Return the entries below in full. Keep every word as it is.

Stored items:
↓↓↓

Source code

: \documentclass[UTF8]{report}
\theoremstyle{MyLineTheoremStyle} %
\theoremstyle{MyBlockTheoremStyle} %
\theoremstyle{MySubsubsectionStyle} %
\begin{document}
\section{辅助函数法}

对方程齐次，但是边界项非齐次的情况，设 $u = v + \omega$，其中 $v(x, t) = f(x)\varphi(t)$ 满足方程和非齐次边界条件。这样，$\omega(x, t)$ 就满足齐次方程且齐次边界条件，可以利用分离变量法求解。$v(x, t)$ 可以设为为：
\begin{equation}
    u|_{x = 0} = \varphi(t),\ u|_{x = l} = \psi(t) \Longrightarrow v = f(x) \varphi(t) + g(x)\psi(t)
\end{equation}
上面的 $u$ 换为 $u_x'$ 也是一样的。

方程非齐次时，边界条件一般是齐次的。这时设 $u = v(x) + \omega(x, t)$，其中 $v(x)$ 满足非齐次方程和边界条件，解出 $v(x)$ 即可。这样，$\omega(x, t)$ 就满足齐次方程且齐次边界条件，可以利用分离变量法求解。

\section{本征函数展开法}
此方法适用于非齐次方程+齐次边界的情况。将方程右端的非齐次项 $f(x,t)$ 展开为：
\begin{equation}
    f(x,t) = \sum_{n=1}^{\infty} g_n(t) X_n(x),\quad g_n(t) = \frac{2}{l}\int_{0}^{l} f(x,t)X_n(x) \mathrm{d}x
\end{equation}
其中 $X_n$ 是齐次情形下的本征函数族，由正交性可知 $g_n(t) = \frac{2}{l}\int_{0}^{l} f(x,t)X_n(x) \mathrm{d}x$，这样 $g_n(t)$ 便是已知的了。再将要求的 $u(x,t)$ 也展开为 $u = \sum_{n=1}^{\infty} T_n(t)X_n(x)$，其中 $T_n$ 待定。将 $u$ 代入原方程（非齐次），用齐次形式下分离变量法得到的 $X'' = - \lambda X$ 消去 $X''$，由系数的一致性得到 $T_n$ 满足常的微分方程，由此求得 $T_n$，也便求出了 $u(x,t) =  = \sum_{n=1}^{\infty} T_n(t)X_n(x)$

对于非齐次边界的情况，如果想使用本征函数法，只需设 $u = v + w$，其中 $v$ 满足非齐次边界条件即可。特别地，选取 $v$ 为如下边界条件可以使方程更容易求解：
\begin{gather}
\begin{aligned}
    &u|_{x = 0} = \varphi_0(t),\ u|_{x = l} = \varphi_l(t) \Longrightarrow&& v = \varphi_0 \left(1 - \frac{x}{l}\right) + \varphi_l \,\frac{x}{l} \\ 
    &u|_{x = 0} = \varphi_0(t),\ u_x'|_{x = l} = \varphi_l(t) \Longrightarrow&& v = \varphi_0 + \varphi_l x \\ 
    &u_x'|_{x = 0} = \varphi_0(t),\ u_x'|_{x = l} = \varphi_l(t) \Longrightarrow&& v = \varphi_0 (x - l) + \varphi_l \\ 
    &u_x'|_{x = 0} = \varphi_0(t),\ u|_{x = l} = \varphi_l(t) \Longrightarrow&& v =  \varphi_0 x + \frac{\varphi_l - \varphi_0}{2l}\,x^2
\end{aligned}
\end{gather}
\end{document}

↑↑↑

▶ Reply
Source code

: \documentclass[UTF8]{report}
\theoremstyle{MyLineTheoremStyle} %
\theoremstyle{MyBlockTheoremStyle} %
\theoremstyle{MySubsubsectionStyle} %
\begin{document}
\section{辅助函数法}

对方程齐次，但是边界项非齐次的情况，设 $u = v + \omega$，其中 $v(x, t) = f(x)\varphi(t)$ 满足方程和非齐次边界条件。这样，$\omega(x, t)$ 就满足齐次方程且齐次边界条件，可以利用分离变量法求解。$v(x, t)$ 可以设为为：
\begin{equation}
    u|_{x = 0} = \varphi(t),\ u|_{x = l} = \psi(t) \Longrightarrow v = f(x) \varphi(t) + g(x)\psi(t)
\end{equation}
上面的 $u$ 换为 $u_x'$ 也是一样的。

方程非齐次时，边界条件一般是齐次的。这时设 $u = v(x) + \omega(x, t)$，其中 $v(x)$ 满足非齐次方程和边界条件，解出 $v(x)$ 即可。这样，$\omega(x, t)$ 就满足齐次方程且齐次边界条件，可以利用分离变量法求解。

\section{本征函数展开法}
此方法适用于非齐次方程+齐次边界的情况。将方程右端的非齐次项 $f(x,t)$ 展开为：
\begin{equation}
    f(x,t) = \sum_{n=1}^{\infty} g_n(t) X_n(x),\quad g_n(t) = \frac{2}{l}\int_{0}^{l} f(x,t)X_n(x) \mathrm{d}x
\end{equation}
其中 $X_n$ 是齐次情形下的本征函数族，由正交性可知 $g_n(t) = \frac{2}{l}\int_{0}^{l} f(x,t)X_n(x) \mathrm{d}x$，这样 $g_n(t)$ 便是已知的了。再将要求的 $u(x,t)$ 也展开为 $u = \sum_{n=1}^{\infty} T_n(t)X_n(x)$，其中 $T_n$ 待定。将 $u$ 代入原方程（非齐次），用齐次形式下分离变量法得到的 $X'' = - \lambda X$ 消去 $X''$，由系数的一致性得到 $T_n$ 满足常的微分方程，由此求得 $T_n$，也便求出了 $u(x,t) =  = \sum_{n=1}^{\infty} T_n(t)X_n(x)$

对于非齐次边界的情况，如果想使用本征函数法，只需设 $u = v + w$，其中 $v$ 满足非齐次边界条件即可。特别地，选取 $v$ 为如下边界条件可以使方程更容易求解：
\begin{gather}
\begin{aligned}
    &u|_{x = 0} = \varphi_0(t),\ u|_{x = l} = \varphi_l(t) \Longrightarrow&& v = \varphi_0 \left(1 - \frac{x}{l}\right) + \varphi_l \,\frac{x}{l} \\ 
    &u|_{x = 0} = \varphi_0(t),\ u_x'|_{x = l} = \varphi_l(t) \Longrightarrow&& v = \varphi_0 + \varphi_l x \\ 
    &u_x'|_{x = 0} = \varphi_0(t),\ u_x'|_{x = l} = \varphi_l(t) \Longrightarrow&& v = \varphi_0 (x - l) + \varphi_l \\ 
    &u_x'|_{x = 0} = \varphi_0(t),\ u|_{x = l} = \varphi_l(t) \Longrightarrow&& v =  \varphi_0 x + \frac{\varphi_l - \varphi_0}{2l}\,x^2
\end{aligned}
\end{gather}
\end{document}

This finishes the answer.